What do I think about James Dolezal’s book published by Reformation Heritage? Let’s plunge into the Deeper Waters and find out.
James Dolezal could be the leading voice in Protestantism on the simplicity of God and how important it is. What is striking about all of this is that you have someone here saying how important this is and the majority of Protestants I fear have no idea what simplicity is. If you go to most of them and say God is simple, they will be thinking you are talking about God being an easy concept to understand, such as saying 2 + 2 = 4 or something of that sort.
That is not at all what is meant. Dolezal says it is the underlying and inviolable conviction that God does not derive any aspect of His being from outside Himself and is not in any way caused to be. Ultimately, all that is in God, is God. He has no parts. He is not composed.

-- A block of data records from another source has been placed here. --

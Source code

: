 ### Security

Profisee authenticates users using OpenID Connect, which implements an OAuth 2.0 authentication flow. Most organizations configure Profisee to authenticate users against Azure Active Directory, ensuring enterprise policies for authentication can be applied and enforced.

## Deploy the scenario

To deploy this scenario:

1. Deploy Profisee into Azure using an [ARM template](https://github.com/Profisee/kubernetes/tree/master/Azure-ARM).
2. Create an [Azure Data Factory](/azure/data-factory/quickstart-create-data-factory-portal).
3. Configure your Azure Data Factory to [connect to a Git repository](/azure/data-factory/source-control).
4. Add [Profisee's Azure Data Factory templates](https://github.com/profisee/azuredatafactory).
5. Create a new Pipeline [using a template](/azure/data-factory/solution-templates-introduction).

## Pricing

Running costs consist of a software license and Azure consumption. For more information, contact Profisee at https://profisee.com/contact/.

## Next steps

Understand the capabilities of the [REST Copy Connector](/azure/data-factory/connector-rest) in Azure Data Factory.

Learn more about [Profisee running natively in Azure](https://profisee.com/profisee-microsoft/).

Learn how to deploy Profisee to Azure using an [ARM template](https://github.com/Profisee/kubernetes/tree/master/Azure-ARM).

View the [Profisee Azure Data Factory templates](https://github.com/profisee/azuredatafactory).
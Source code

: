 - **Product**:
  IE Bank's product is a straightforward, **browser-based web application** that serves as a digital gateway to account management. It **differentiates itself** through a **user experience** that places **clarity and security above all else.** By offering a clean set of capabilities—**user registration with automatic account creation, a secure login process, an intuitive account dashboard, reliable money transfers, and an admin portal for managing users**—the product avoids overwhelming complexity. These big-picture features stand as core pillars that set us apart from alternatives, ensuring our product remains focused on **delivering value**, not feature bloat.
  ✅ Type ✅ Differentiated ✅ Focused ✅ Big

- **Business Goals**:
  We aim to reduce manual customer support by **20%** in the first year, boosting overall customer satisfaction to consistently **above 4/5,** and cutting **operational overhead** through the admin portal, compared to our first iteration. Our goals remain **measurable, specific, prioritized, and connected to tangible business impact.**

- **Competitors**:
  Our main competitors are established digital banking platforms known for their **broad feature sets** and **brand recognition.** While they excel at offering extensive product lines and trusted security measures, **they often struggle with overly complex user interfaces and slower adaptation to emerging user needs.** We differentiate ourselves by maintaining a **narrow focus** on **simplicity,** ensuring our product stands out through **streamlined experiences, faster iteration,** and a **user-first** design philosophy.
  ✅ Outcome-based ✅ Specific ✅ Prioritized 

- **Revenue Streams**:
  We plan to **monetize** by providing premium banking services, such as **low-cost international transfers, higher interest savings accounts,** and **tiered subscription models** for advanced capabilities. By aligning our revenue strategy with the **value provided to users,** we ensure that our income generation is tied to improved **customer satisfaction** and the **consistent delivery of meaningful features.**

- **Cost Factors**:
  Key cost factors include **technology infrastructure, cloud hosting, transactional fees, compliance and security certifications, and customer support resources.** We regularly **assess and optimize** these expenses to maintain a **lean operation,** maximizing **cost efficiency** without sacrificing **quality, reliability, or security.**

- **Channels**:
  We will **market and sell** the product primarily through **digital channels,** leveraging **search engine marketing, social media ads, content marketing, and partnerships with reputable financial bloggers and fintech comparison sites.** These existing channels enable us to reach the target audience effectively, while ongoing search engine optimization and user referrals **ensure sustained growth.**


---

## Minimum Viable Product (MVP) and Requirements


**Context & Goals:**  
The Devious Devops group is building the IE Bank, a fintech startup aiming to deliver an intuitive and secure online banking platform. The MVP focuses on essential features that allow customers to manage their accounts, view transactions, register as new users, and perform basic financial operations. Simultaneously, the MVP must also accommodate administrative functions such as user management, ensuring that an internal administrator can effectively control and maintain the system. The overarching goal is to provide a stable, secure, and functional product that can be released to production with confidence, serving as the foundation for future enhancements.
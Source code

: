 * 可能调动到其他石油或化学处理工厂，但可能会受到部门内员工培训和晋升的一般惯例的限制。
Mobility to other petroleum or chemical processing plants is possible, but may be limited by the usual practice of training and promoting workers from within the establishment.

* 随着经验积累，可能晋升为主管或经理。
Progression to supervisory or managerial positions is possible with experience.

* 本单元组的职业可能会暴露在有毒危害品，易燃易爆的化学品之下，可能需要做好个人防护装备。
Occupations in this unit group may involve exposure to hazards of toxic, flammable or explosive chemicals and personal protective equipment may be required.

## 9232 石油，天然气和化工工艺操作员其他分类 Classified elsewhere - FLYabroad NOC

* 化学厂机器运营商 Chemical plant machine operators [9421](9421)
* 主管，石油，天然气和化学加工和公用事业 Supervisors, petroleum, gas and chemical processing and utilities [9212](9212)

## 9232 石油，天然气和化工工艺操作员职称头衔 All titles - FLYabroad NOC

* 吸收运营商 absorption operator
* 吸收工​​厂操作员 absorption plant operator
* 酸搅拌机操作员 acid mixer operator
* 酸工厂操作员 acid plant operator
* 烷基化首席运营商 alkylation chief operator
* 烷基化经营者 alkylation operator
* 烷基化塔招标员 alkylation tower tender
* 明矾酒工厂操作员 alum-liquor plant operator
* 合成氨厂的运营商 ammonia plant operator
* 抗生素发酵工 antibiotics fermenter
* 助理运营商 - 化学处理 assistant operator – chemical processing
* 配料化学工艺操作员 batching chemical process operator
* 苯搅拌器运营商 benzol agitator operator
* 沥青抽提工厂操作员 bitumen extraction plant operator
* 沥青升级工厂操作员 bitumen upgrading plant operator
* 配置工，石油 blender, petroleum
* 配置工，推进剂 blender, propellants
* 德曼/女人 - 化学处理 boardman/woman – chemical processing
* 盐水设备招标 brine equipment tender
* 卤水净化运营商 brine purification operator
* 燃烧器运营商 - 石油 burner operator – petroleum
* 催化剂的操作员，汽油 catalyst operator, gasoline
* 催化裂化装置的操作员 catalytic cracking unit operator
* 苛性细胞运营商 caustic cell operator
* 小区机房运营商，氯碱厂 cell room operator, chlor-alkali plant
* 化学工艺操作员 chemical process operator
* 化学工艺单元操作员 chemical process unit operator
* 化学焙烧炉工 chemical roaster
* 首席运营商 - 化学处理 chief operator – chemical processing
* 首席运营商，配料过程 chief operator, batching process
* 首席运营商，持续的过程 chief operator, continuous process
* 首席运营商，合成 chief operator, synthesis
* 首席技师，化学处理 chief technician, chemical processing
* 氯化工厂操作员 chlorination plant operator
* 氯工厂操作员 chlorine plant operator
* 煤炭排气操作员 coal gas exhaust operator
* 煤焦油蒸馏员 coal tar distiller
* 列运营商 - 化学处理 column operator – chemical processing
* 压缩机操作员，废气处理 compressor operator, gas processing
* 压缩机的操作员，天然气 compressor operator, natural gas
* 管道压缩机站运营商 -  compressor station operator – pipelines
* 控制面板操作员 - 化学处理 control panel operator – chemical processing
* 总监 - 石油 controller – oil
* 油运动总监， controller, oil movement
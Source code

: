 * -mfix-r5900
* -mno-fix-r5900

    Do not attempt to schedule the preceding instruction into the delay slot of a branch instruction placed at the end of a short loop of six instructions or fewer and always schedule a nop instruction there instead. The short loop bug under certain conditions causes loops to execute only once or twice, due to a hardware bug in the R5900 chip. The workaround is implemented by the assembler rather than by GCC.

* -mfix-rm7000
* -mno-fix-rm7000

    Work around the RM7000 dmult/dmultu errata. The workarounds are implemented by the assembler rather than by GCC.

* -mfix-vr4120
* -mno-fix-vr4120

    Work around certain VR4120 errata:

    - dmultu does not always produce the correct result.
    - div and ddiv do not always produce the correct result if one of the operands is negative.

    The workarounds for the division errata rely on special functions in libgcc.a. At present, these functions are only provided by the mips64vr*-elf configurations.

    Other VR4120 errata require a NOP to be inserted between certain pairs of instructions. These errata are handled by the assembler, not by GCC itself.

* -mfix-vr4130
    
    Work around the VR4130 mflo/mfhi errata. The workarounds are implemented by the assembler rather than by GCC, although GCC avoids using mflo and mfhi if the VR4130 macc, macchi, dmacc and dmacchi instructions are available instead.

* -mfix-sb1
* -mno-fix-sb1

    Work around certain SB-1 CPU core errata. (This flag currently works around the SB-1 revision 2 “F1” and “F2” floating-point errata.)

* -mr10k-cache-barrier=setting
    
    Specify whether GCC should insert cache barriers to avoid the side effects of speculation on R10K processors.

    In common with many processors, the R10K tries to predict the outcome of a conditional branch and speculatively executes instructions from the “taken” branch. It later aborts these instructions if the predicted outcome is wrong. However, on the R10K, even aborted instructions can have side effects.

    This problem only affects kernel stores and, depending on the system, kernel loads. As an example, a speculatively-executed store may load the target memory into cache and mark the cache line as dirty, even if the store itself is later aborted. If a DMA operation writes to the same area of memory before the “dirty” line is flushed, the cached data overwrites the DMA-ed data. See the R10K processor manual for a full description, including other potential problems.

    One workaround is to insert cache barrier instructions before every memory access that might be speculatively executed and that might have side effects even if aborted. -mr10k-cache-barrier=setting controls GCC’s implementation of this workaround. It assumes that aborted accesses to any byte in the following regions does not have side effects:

No one puts God together.
Sometimes, some people think that this means that God has no physical body. That is important, to be sure, but that is not the main emphasis of simplicity. It goes beyond that. It means you cannot alter God in anyway and that God does not change and that He is not a composite being at all even in His attributes. God does not have love, for example. God IS love.
Dolezal’s main interaction in the book is with a side of theistic mutualism whereby it is said that God needs to have what is called a real relationship with us or else it isn’t real. God has to be able to experience our love in a sort of real-time scenario and be able to experience rejection from us. Our love has to affect God in some way.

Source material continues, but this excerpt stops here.